Essa atitude é legitimada pelo pacto de aprovação da “anistia recíproca”, pelo Congresso, em 1979. O acordo entre o governo militar e a oposição, que beneficiou “subversivos” e torturadores, é um assunto sacramentado, também, pelo Supremo Tribunal Federal (STF). Àquela época, a anistia foi um efetivo avanço em direção à democracia, pois possibilitou a libertação de presos políticos e a volta dos políticos exilados. Entretanto, enfrentou reações dos “porões” do antigo regime militar, inclusive por meio de atentados à bomba, entre os quais o do Rio Centro, que fracassou.
Naquela noite de 30 de abril de 1981, um
show comemorativo do Dia do Trabalho reunia 20 mil pessoas no Rio Centro, na
Zona Oeste do Rio de Janeiro, quando uma bomba explodiu no estacionamento. O
sargento Guilherme Pereira do Rosário, que morreu na hora, e o capitão Wilson
Luís Chaves Machado, gravemente ferido, preparavam o artefato no interior de um
veículo Puma com placa fria, utilizado pelo Doi-Codi. Segundo as autoridades
militares da época, estavam num serviço de rotina. Outra bomba colocada na casa
de força do prédio não chegou a explodir.
Aquele episódio acabou sendo um divisor de
águas do processo de abertura política, que iria desaguar na eleição de governadores
oposicionistas, em 1982; na campanha das Diretas Já; e na eleição de Tancredo
Neves, em 1985, no colégio eleitoral, que pôs fim ao regime militar. Caso o
atentado fosse bem-sucedido, resultaria num massacre de artistas, estudantes e
sindicalistas. Nada ocorreu com o capitão Wilson Machado, que se recuperou dos
graves ferimentos, continuou no serviço ativo e chegou a ser professor no
Colégio Militar de Brasília.
Vez por outra, como agora, o militar
terrorista é lembrado. Reformado como coronel, é a única testemunha viva do
atentado do Rio Centro. Ao contrário do que disse o general Mourão, outros 97
militares envolvidos com as torturas também estão vivos, segundo lista
divulgada pelo Instituto Vladimir Herzog, criado em memória do jornalista
assassinado nas dependências do Doi-Codi, na Rua Tutóia, em São Paulo, em 1975.
Política de Estado
O presidente Jair Bolsonaro trata-os como
heróis, a começar pelo falecido coronel Carlos Brilhante Ustra, sob cujo
comando registram-se 434 oposicionistas mortos pelo Doi-Codi. Os áudios das
sessões do STM revelam que a cúpula militar tinha conhecimento das torturas e
dos assassinatos e não mandou investigar, inclusive no governo do presidente
Ernesto Geisel, que chegou a admitir a existência de torturas num longo depoimento
a Maria Celina D’Araújo e Celso Castro.
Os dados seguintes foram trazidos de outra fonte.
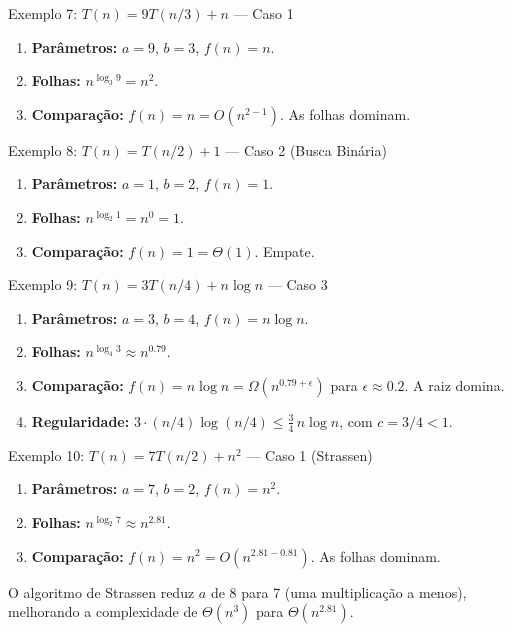 \documentclass[aspectratio=169]{beamer}
\begin{document}
\begin{frame}{Exemplo 7: $T(n) = 9T(n/3) + n$ {\normalfont\small--- Caso 1}}
    \begin{enumerate}
        \item \textbf{Parâmetros:} $a = 9$, $b = 3$, $f(n) = n$.
        \item \textbf{Folhas:} $n^{\log_3 9} = n^2$.
        \item \textbf{Comparação:} $f(n) = n = O(n^{2-1})$. As folhas dominam.
    \end{enumerate}
    \hfill{}
\end{frame}

\begin{frame}{Exemplo 8: $T(n) = T(n/2) + 1$ {\normalfont\small--- Caso 2 (Busca Binária)}}
    \begin{enumerate}
        \item \textbf{Parâmetros:} $a = 1$, $b = 2$, $f(n) = 1$.
        \item \textbf{Folhas:} $n^{\log_2 1} = n^0 = 1$.
        \item \textbf{Comparação:} $f(n) = 1 = \Theta(1)$. Empate.
    \end{enumerate}
    \hfill{}
\end{frame}

\begin{frame}{Exemplo 9: $T(n) = 3T(n/4) + n \log n$ {\normalfont\small--- Caso 3}}
    \begin{enumerate}
        \item \textbf{Parâmetros:} $a = 3$, $b = 4$, $f(n) = n \log n$.
        \item \textbf{Folhas:} $n^{\log_4 3} \approx n^{0.79}$.
        \item \textbf{Comparação:} $f(n) = n\log n = \Omega(n^{0.79+\epsilon})$ para $\epsilon \approx 0.2$. A raiz domina.
        \item \textbf{Regularidade:} $3 \cdot (n/4)\log(n/4) \le \frac{3}{4}\,n\log n$, com $c = 3/4 < 1$. \checkmark
    \end{enumerate}
    \hfill{}
\end{frame}

\begin{frame}{Exemplo 10: $T(n) = 7T(n/2) + n^2$ {\normalfont\small--- Caso 1 (Strassen)}}
    \begin{enumerate}
        \item \textbf{Parâmetros:} $a = 7$, $b = 2$, $f(n) = n^2$.
        \item \textbf{Folhas:} $n^{\log_2 7} \approx n^{2.81}$.
        \item \textbf{Comparação:} $f(n) = n^2 = O(n^{2.81 - 0.81})$. As folhas dominam.
    \end{enumerate}
    
    \hfill{}
    
    \vspace{0.3cm}
    {\small O algoritmo de Strassen reduz $a$ de 8 para 7 (uma multiplicação a menos), melhorando a complexidade de $\Theta(n^3)$ para $\Theta(n^{2.81})$.}
\end{frame}
\end{document}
Somente após a morte de Herzog, que
provocou ampla mobilização da sociedade civil, Geisel reagiu à linha-dura e
impôs sua autoridade aos quartéis.
Os áudios foram reunidos e analisados pelo
professor Carlos Fico, da Universidade Federal do Rio de Janeiro, que pesquisa
a memória do regime militar. Só foram liberados pelo STM em razão de decisão do
Supremo Tribunal Federal, a pedido do advogado Fernando Fernandes. A ministra
Maria Elizabeth Rocha, do STM, classificou como positiva a divulgação:
“Importante serem revelados esses áudios porque tudo faz parte da história do
país, memória do país — e para que erros não se repitam”, declarou.
A tortura e a eliminação física de
oposicionistas foram uma política de Estado, denunciada por suas vítimas e
respectivos advogados nos tribunais. Não eram divulgadas pela imprensa como
deveriam porque havia censura. O que chegava às redações oficialmente eram
relatos fantasiosos, típicos das estratégias militares de contrainformação. As
denúncias de prisões e sequestros, feitas por advogados e familiares, não
podiam ser publicadas. Os registros oficiais, lacônicos, eram publicados nas
páginas de notícias policiais.
As denúncias, entretanto, circulavam por meio de publicações clandestinas, como o boletim Notícias Censuradas, com informações colhidas nas redações, e o jornal Voz Operária, órgão central do antigo PCB, que deixou de ser impresso no Brasil após os órgãos de repressão localizarem sua principal gráfica, em Jacarepaguá, em janeiro de 1975, numa operação que deixou um rastro de prisões, torturas e assassinatos, entre os quais o de Orlando Bomfim Junior, responsável pela publicação, cujo corpo nunca foi encontrado nem sua prisão reconhecida.